This journey wouldn’t have been possible without the tireless work of the entire Drishti team over the years—without them, there would be no Drishti. My heartfelt thanks to every one of the ~250 folks for embracing the vision, for helping shape it, and, more importantly, choosing to join us on the journey. While I can’t mention everyone, I will highlight Manish, Peter, Kilho, and Ben at SRI and the Drishti founding team—Ashish and Krishnendu, as well as Ananth, Dave, Ananya, Sujay and Devashish—who bravely took on the challenge of building the future. The ~30 world class customers who embraced and helped shape our technology, including Ofer Ricklis/Flex, Raja Shembekar/Denso, Akiharu Engo/Toyota, Ankit Dhanadia/Edwards, Huri Mendoza/Hella, Kishan Chalumuri/Apple, and Steven Shepley/Deloitte. And, Marc Andreessen, Martin Casado, Frank Chen, Anik Bose, Jim Smith, Murali Nair, Jason Green, Gordon Ritter, Jake Saper, Phil Wickham, Ko Nakamura, Hiroki Matsuda, Uday Sandhu, Gayathri Radhakrishnan, Marco Marinucci, Tim Kazurayama, Dave Anderson, Jim Adler, Collin West, and Jeff Liker who chose to invest in us. Finally, the home team—Surekha, Chirag, and Pooja—who shared in the trials and tribulations of the entrepreneurial journey, from Surekha’s initial seed funding of Drishti to today, in a very deeply personal way.

As I gazed across the vast, treeless plains of the Serengeti, I reflected on the journey and the many questions in innovation and entrepreneurship it has raised. Does creating new markets require an entirely different set of rules, approaches, metrics, and investors than iterating on existing, established markets? Are there crucial concepts in entrepreneurship yet to be explored and understood—concepts like founder-investor and investor-market fit? Is revenue the sole metric that matters (and, everything else be damned!)?
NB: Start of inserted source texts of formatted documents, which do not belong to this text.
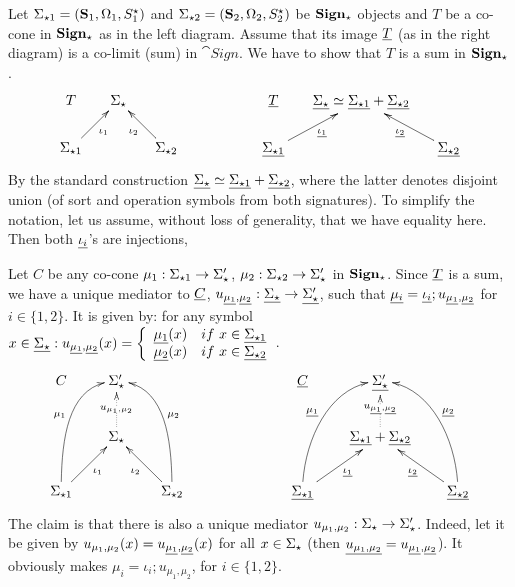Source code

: \begin{PROOF}
Let $\Sigma_{\star 1}=({\bf S}_1,\Omega_1,S^\star_1)$ and 
$\Sigma_{\star 2}=({\bf S}_2,\Omega_2,S^\star_2)$ be ${\bf Sign_\star}$ objects and
$T$ be a co-cone 
in ${\bf Sign_\star}$ as in the left diagram. Assume that its image $\underline{T}$ (as in the right diagram) 
is a
co-limit (sum) in $\cat{Sign}$. We have to show that $T$ is a sum in
${\bf Sign_\star}$.
\[\xymatrix@R=0.6cm@C=0.5cm{
T  & \Sigma_\cons &   &&& \under T & \under{\Sigma_\cons}\iso
\under{\Sigma_{\cons 1}}+\under{\Sigma_{\cons 2}}\\
\Sigma_{\cons 1} \ar[ur]_{\iota_1} && \Sigma_{\cons 2} \ar[ul]^{\iota_2} 
  &&&
 \under{\Sigma_{\cons 1}} \ar[ur]_{\under{\iota_1}} &&
    \under{\Sigma_{\cons 2}} \ar[ul]^{\under{\iota_2}}
}
\]
By the standard construction $\underline{\Sigma_\star}\mathrel{\simeq} \underline{\Sigma_{\star
1}} + \underline{\Sigma_{\star 2}}$, where the latter denotes disjoint union (of
sort and operation symbols from both signatures). To simplify the notation,
let us assume, without loss of generality, that we have equality here. Then
both $\underline{\iota_i}$'s are injections,

Let $C$ be any co-cone $\mu_1:\Sigma_{\star 1}\to\Sigma'_\star$, $\mu_2:\Sigma_{\star
2}\to\Sigma'_\star$  in ${\bf Sign_\star}$. Since $\underline{T}$ is a sum, we have a unique mediator to $\underline{C}$, 
$u_{\underline{\mu_{1}},\underline{\mu_{2}}}:
\underline{\Sigma_\star}\to\underline{\Sigma'_\star}$, such that
$\underline{\mu_i}=\underline{\iota_i};u_{\underline{\mu_{1}},\underline{\mu_{2}}}$ for
$i\in\{1,2\}$.
It is given by: for any symbol
$x\in\underline{\Sigma_\star}:
u_{\underline{\mu_{1}},\underline{\mu_{2}}}(x)=\left\{\begin{array}{ll} 
 \underline{\mu_1}(x) & if\ x\in\underline{\Sigma_{\star 1}} \\
 \underline{\mu_2}(x) & if\ x\in\underline{\Sigma_{\star 2}}
\end{array}\right.$.
\[\xymatrix@R=0.8cm@C=0.7cm{
C & \Sigma'_\cons &  &&& \under C & \under{\Sigma'_\cons} \\
& \Sigma_\cons \ar@{.>}[u]|{u_{\mu_{1},\mu_{2}}}&  &&&  
  & \under{\Sigma_{\cons 1}}+\under{\Sigma_{\cons 2}} \ar@{.>}[u]|{u_{\under{\mu_{1}},\under{\mu_{2}}}}\\
\Sigma_{\cons 1} \ar[ur]_{\iota_1} \ar@(u,l)[uur]^{\mu_1} 
  && \Sigma_{\cons 2} \ar[ul]^{\iota_2}  \ar@(u,r)[uul]_{\mu_2} 
  &&&
 \under{\Sigma_{\cons 1}} \ar[ur]_{\under{\iota_1}} \ar@(u,l)[uur]^{\under{\mu_1}}
  &&  \under{\Sigma_{\cons 2}} \ar[ul]^{\under{\iota_2}}  \ar@(u,r)[uul]_{\under{\mu_2}}
}
\]
The claim is that there is also a unique mediator
$u_{\mu_{1},\mu_{2}}:\Sigma_\star\to\Sigma'_\star$. Indeed, let it be given
by $u_{\mu_{1},\mu_{2}}(x)= u_{\underline{\mu_{1}},\underline{\mu_{2}}}(x)$ for all
$x\in\Sigma_\star$ (then $\underline{u_{\mu_{1},\mu_{2}}}=
u_{\underline{\mu_{1}},\underline{\mu_{2}}}$). 
 It obviously
makes $\mu_i=\iota_i;u_{\mu_{1},\mu_{2}}$, for $i\in\{1,2\}$. 


\end{PROOF}

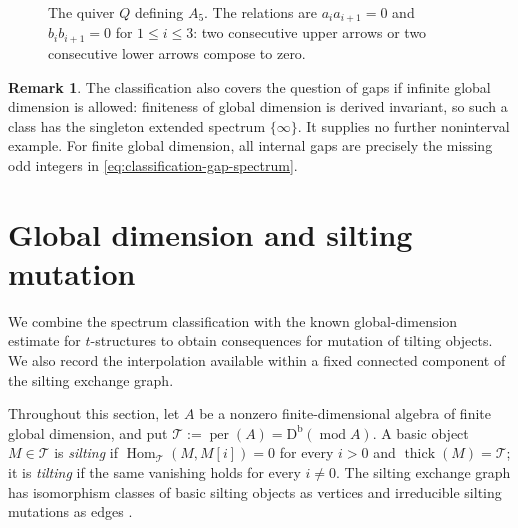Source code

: \documentclass[11pt]{amsart}
\theoremstyle{definition}
\theoremstyle{plain}
\theoremstyle{definition}
\theoremstyle{definition}
\newtheorem{remark}[remark]{Remark}
\newcommand{\Db}{\mathrm D^{\mathrm b}}
\newcommand{\per}{\operatorname{per}}
\newcommand{\modu}{\operatorname{mod}}
\newcommand{\thick}{\operatorname{thick}}
\newcommand{\Hom}{\operatorname{Hom}}
\newcommand{\cT}{\mathcal T}
\begin{document}
\begin{figure}[htbp]
\centering
{}
\caption{The quiver $Q$ defining $A_5$.
The relations are $a_i a_{i+1}=0$ and
$b_i b_{i+1}=0$ for $1\leq i\leq3$:
two consecutive upper arrows or two consecutive lower
arrows compose to zero.}
\label{fig:counterexample-quiver}
\end{figure}

\begin{remark}
The classification also covers the question of gaps if infinite global
dimension is allowed: finiteness of global dimension is derived
invariant, so such a class has the singleton extended spectrum
$\{\infty\}$.  It supplies no further noninterval example.
For finite global dimension, all internal gaps are precisely the
missing odd integers in \eqref{eq:classification-gap-spectrum}.
\end{remark}

\appendix
\section{Global dimension and silting mutation}
\label{sec:HRS-components}

We combine the spectrum classification with the known
global-dimension estimate for $t$-structures to obtain
consequences for mutation of tilting objects. We also
record the interpolation available within a fixed
connected component of the silting exchange graph.

Throughout this section, let $A$ be a nonzero
finite-dimensional algebra of finite global dimension,
and put $\cT:=\per(A)=\Db(\modu A)$.
A basic object $M\in\cT$ is \emph{silting} if
$\Hom_{\cT}(M,M[i])=0$ for every $i>0$ and
$\thick(M)=\cT$; it is \emph{tilting} if the same
vanishing holds for every $i\neq0$.
The silting exchange graph has isomorphism classes of basic silting objects
as vertices and irreducible silting mutations as edges
\cite{AiharaIyama}.
\end{document}
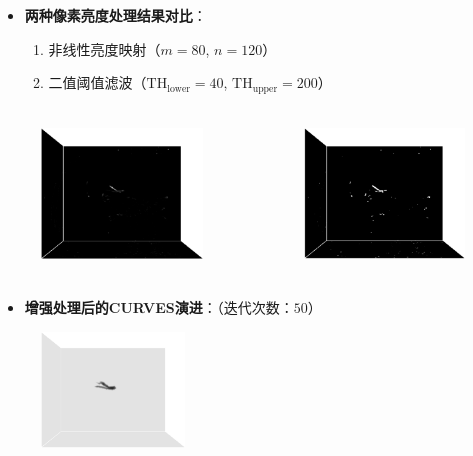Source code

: \begin{frame}
\begin{itemize}
  \item \textbf{两种像素亮度处理结果对比}：
  \begin{enumerate}
     \item 非线性亮度映射（$m = 80$, $n = 120$）
     \item 二值阈值滤波（$\text{TH}_{\text{lower}} = 40$, $\text{TH}_{\text{upper}} = 200$）
  \end{enumerate}
\end{itemize}
\begin{columns}[b,onlytextwidth]
\begin{column}{.5\textwidth}
 \begin{figure}[t]
\centering
\includegraphics[height=1.5in]{../../Figures/coronary/coronary_enhanced/sigmoid.eps}
\end{figure}
\end{column}
\begin{column}{.5\textwidth}
 \begin{figure}[t]
\centering
\includegraphics[height=1.5in]{../../Figures/coronary/coronary_enhanced/binary2.eps}
\end{figure}
\end{column}
\end{columns}
\end{frame}

\begin{frame}
\begin{itemize}
  \item \textbf{增强处理后的CURVES演进}：（迭代次数：$50$）
\end{itemize}
\begin{figure}[t]
\centering
\includegraphics[width=1.5in]{../../Figures/coronary/coronary_enhanced/curves}
\end{figure}
\end{frame}

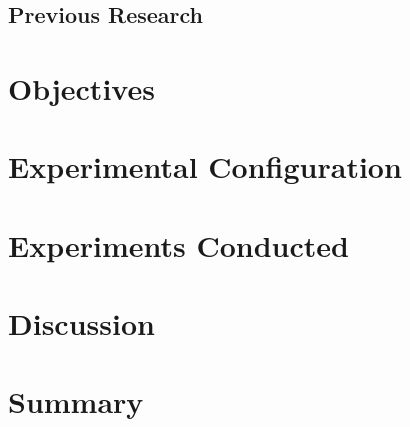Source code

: \documentclass[12pt,oneside]{book}
\begin{document}
\section{Previous Research}

\chapter{Objectives}

\chapter{Experimental Configuration}

\chapter{Experiments Conducted}

\chapter{Discussion}

\chapter{Summary}



\clearpage

\appendix
\end{document}
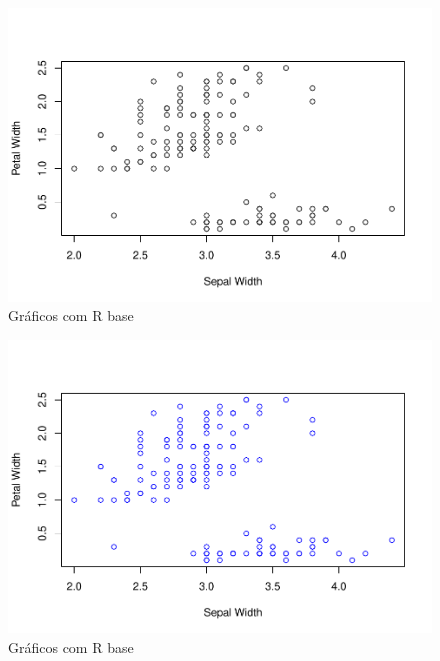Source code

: \documentclass[
]{book}
\newenvironment{Shaded}{\begin{snugshade}}{\end{snugshade}}
\newcommand{\AttributeTok}[1]{\textcolor[rgb]{0.13,0.29,0.53}{#1}}
\newcommand{\CommentTok}[1]{\textcolor[rgb]{0.56,0.35,0.01}{\textit{#1}}}
\newcommand{\FunctionTok}[1]{\textcolor[rgb]{0.13,0.29,0.53}{\textbf{#1}}}
\newcommand{\NormalTok}[1]{#1}
\newcommand{\SpecialCharTok}[1]{\textcolor[rgb]{0.81,0.36,0.00}{\textbf{#1}}}
\newcommand{\StringTok}[1]{\textcolor[rgb]{0.31,0.60,0.02}{#1}}
\begin{document}
\begin{figure}
\centering
\includegraphics{_main_files/figure-latex/nome-do-chunk2-3.pdf}
\caption{\label{fig:nome-do-chunk2-3}Gráficos com R base}
\end{figure}

\begin{Shaded}
\end{Shaded}

\begin{figure}
\centering
\includegraphics{_main_files/figure-latex/nome-do-chunk2-4.pdf}
\caption{\label{fig:nome-do-chunk2-4}Gráficos com R base}
\end{figure}
\end{document}
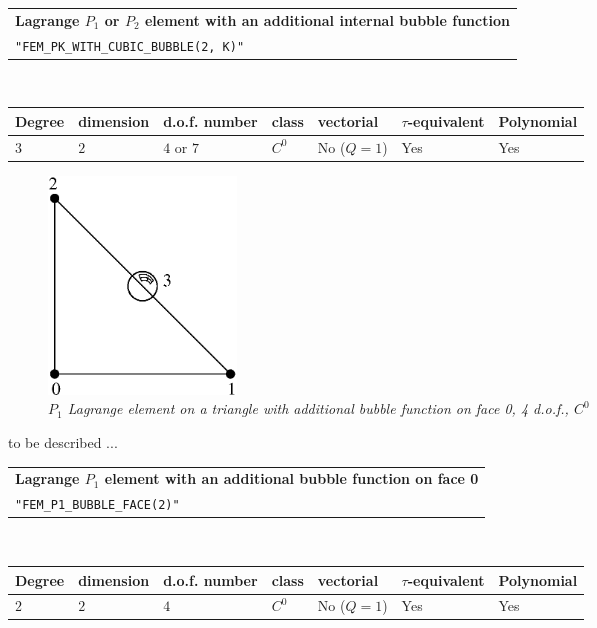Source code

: \documentclass[11pt,a4paper]{article}
\begin{document}
\begin{center}
\begin{tabular}{|m{16.11cm}|} \hline 
{ \bf Lagrange $P_1$ or $P_2$ element with an additional internal bubble function}\\
{\tt "FEM\_PK\_WITH\_CUBIC\_BUBBLE(2, K)"} 
\end{tabular} \\ \vspace{-1pt} 
\begin{tabular}{|m{2cm}|m{2cm}|m{2.5cm}|m{1.2cm}|m{2cm}|m{2cm}|m{1.8cm}|} \hline 
Degree & dimension & d.o.f. number & class & vectorial & \mbox{$\tau$-equivalent} & Polynomial\\ \hline
$3$ & $2$ & $4$ or $7$ & $C^0$ & No \mbox{($Q = 1$)} & Yes & Yes\\ \hline
\end{tabular}
\end{center}

\begin{figure}[H]
  \begin{center}
    \includegraphics[width=5cm,angle=0]{getfemlist_triangle_P1_bubble_face.eps}
  \end{center}
  \caption{ \it $P_1$ Lagrange element on a triangle with additional bubble function on face 0, 4 d.o.f., $C^0$} 
  \label{fig:triangle_p1_bubble_face}
\end{figure}

to be described ...

\begin{center}
\begin{tabular}{|m{16.11cm}|} \hline 
{ \bf Lagrange $P_1$ element with an additional bubble function on face 0}\\
{\tt "FEM\_P1\_BUBBLE\_FACE(2)"} 
\end{tabular} \\ \vspace{-1pt} 
\begin{tabular}{|m{2cm}|m{2cm}|m{2.5cm}|m{1.2cm}|m{2cm}|m{2cm}|m{1.8cm}|} \hline 
Degree & dimension & d.o.f. number & class & vectorial & \mbox{$\tau$-equivalent} & Polynomial\\ \hline
$2$ & $2$ & $4$ & $C^0$ & No \mbox{($Q = 1$)} & Yes & Yes\\ \hline
\end{tabular}
\end{center}
\end{document}
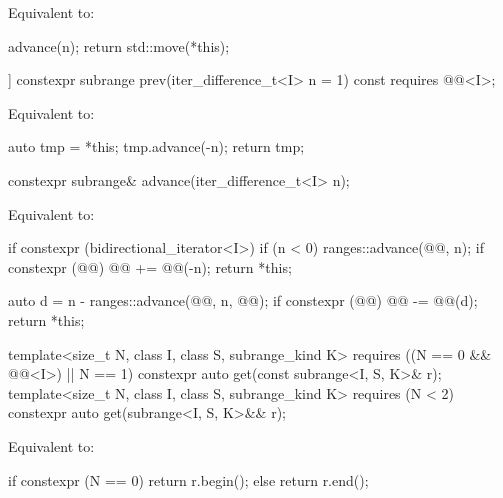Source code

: \begin{itemdescr}
\pnum
\effects
Equivalent to:
\begin{codeblock}
advance(n);
return std::move(*this);
\end{codeblock}
\end{itemdescr}

%
\begin{itemdecl}
[[nodiscard]] constexpr subrange prev(iter_difference_t<I> n = 1) const
  requires @@<I>;
\end{itemdecl}

\begin{itemdescr}
\pnum
\effects
Equivalent to:
\begin{codeblock}
auto tmp = *this;
tmp.advance(-n);
return tmp;
\end{codeblock}
\end{itemdescr}

%
\begin{itemdecl}
constexpr subrange& advance(iter_difference_t<I> n);
\end{itemdecl}

\begin{itemdescr}
\pnum
\effects
Equivalent to:
\begin{codeblock}
if constexpr (bidirectional_iterator<I>) {
  if (n < 0) {
    ranges::advance(@@, n);
    if constexpr (@@)
      @@ += @@(-n);
    return *this;
  }
}

auto d = n - ranges::advance(@@, n, @@);
if constexpr (@@)
  @@ -= @@(d);
return *this;
\end{codeblock}
\end{itemdescr}

%
\begin{itemdecl}
template<size_t N, class I, class S, subrange_kind K>
  requires ((N == 0 && @@<I>) || N == 1)
  constexpr auto get(const subrange<I, S, K>& r);
template<size_t N, class I, class S, subrange_kind K>
  requires (N < 2)
  constexpr auto get(subrange<I, S, K>&& r);
\end{itemdecl}

\begin{itemdescr}
\pnum
\effects
Equivalent to:
\begin{codeblock}
if constexpr (N == 0)
  return r.begin();
else
  return r.end();
\end{codeblock}
\end{itemdescr}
How do founders truly grasp the intricacies of VC calculus? How does one choose a non-founder successor CEO? And, how does the federal government restructure funding mechanisms to support the growth of technologies core to the country’s economy and future?

Building something substantial, tangible, and transformative like Drishti is amongst the most rewarding experiences I’ve had to date. I don’t yet know what lies ahead. Big game hunting? A continued commitment to driving innovation? Sharing the lessons I have learned? Time will tell, and I will certainly share my path once it becomes clear.

Until then, cheers! Please drop me a note, as I’d love to catch up with you… 


*Note: “Safari” is Swahili for journey and derives from the Arabic word “safar.” “Drishti” is Sanskrit for vision and reflects our dual vision of transforming manufacturing using the next generation of computer vision technology.